Global News Morning: COVID-19 impact on the local housing market

Alyse checks in with our very own Clinton Wilkins to talk about how COVID-19 is impacting the local housing markets across the maratimes and what that means for consumers.

Don’t feel like watching the video? Check out the local housing market transcript below. Global News Morning: COVID-19 impact on the local housing market.


Talking about the local housing market

Alyse: [00:00:00] Well, if you were watching Global News Morning before the pandemic hit, we were doing a series with Clinton Wilkins, senior mortgage adviser. It was called First Time Home Buying 101, because I am searching for my first home. Clinton was helping me out. Unfortunately, because of the pandemic, we had to put that segment on hold. But we thought we’d bring Clinton back. This morning, virtually, because this is really timely. Let’s talk about the housing market currently. When we are facing a pandemic. So with more on that, I am joined by senior mortgage adviser Clinton Wilkins, Hey Clinton. Good morning.

Clinton: [00:00:37] Thanks for having me, please. How are you doing today?

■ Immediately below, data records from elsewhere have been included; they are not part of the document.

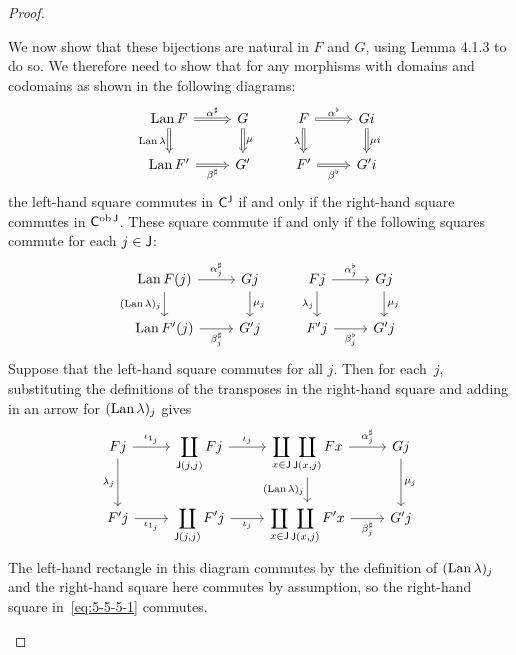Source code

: \documentclass[../../solutions]{subfiles}
\begin{document}
\begin{proof}
\begin{enumerate}[label=(\roman*)]
    We now show that these bijections are natural in $F$ and $G$,
    using Lemma 4.1.3 to do so.  We therefore need to show that for
    any morphisms with domains and codomains as shown in the following
    diagrams:
    $$
    \begin{tikzcd}[arrows=Rightarrow]
      \Lan F \ar[r, "\alpha^\sharp"] \ar[d, "\Lan\lambda"']
      & G \ar[d, "\mu"]
      & F \ar[r, "\alpha^\flat"] \ar[d, "\lambda"']
      & Gi \ar[d, "\mu i"]
      \\
      \Lan F' \ar[r, "\beta^\sharp"']
      & G'
      & F' \ar[r, "\beta^\flat"']
      & G'i
    \end{tikzcd}
    $$
    the left-hand square commutes in ${\mathsf{C}}^{\mathsf{J}}$ if and only if the
    right-hand square commutes in ${\mathsf{C}}^{\operatorname{ob}{\mathsf{J}}}$.  These square
    commute if and only if the following squares commute for each
    $j\in{\mathsf{J}}$:
    \begin{equation}
      \label{eq:5-5-5-1}
      \begin{tikzcd}
        \Lan F(j) \ar[r, "\alpha^\sharp_j"] \ar[d, "(\Lan\lambda)_j"']
        & Gj \ar[d, "\mu_j"]
        & Fj \ar[r, "\alpha^\flat_j"] \ar[d, "\lambda_j"']
        & Gj \ar[d, "\mu_j"]
        \\
        \Lan F'(j) \ar[r, "\beta^\sharp_j"']
        & G'j
        & F'j \ar[r, "\beta^\flat_j"']
        & G'j
      \end{tikzcd}
    \end{equation}
    Suppose that the left-hand square commutes for all $j$.  Then for
    each~$j$, substituting the definitions of the transposes in the
    right-hand square and adding in an arrow for $(\operatorname{Lan} \lambda)_j$
    gives
    $$
    \begin{tikzcd}
      Fj \ar[r, "\iota_{1_j}"] \ar[d, "\lambda_j"']
      & \displaystyle \coprod_{\sJ(j,j)} Fj \ar[r, "\iota_j"]
      & \displaystyle \coprod_{x\in\sJ\vphantom{j}}\coprod_{\sJ(x,j)} Fx
      \ar[r, "\alpha^\sharp_j"]
      \ar[d, "(\Lan \lambda)_j"']
      & Gj \ar[d, "\mu_j"]
      \\
      F'j \ar[r, "\iota_{1_j}"']
      & \displaystyle \coprod_{\sJ(j,j)} F'j \ar[r, "\iota_j"']
      & \displaystyle \coprod_{x\in\sJ\vphantom{j}}\coprod_{\sJ(x,j)} F'x
      \ar[r, "\beta^\sharp_j"']
      & G'j
    \end{tikzcd}
    $$
    The left-hand rectangle in this diagram commutes by the definition of
    $(\operatorname{Lan}\lambda)_j$ and the right-hand square here commutes by
    assumption, so the right-hand square in~\eqref{eq:5-5-5-1} commutes.


\end{enumerate}
\end{proof}
\end{document}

Alyse: [00:00:39] I’m doing pretty good. All things considered. How are you holding up?

Clinton: [00:00:43] I mean, we’re getting used to the new normal. I think that I’ve never used Zoom or GoToMeeting or Google Hangout or Microsoft teams as much as I’ve. I’ve used it since all this went down. I think we’re becoming better and better with technology every day.

Alyse: [00:00:58] Yeah

Clinton: [00:00:58] I think it’s really forcing us into learning some new skills. And I think we’re going to come out of this stronger and better than we did before.

The local housing market is showing strengths

Alyse: [00:01:08] More knowledgeable and educated. I can certainly attest to that when it comes to technology if you want to look at that silver lining. Let’s talk about the housing market. You know, I was looking for house. We’ve talked a little bit about this off camera. But you’re saying that the housing market is still pretty strong despite all this. We’ve seen the stock market, of course, take a dramatic turn for the negative. But the housing market, we’re not seeing that same thing. Right. Why is that?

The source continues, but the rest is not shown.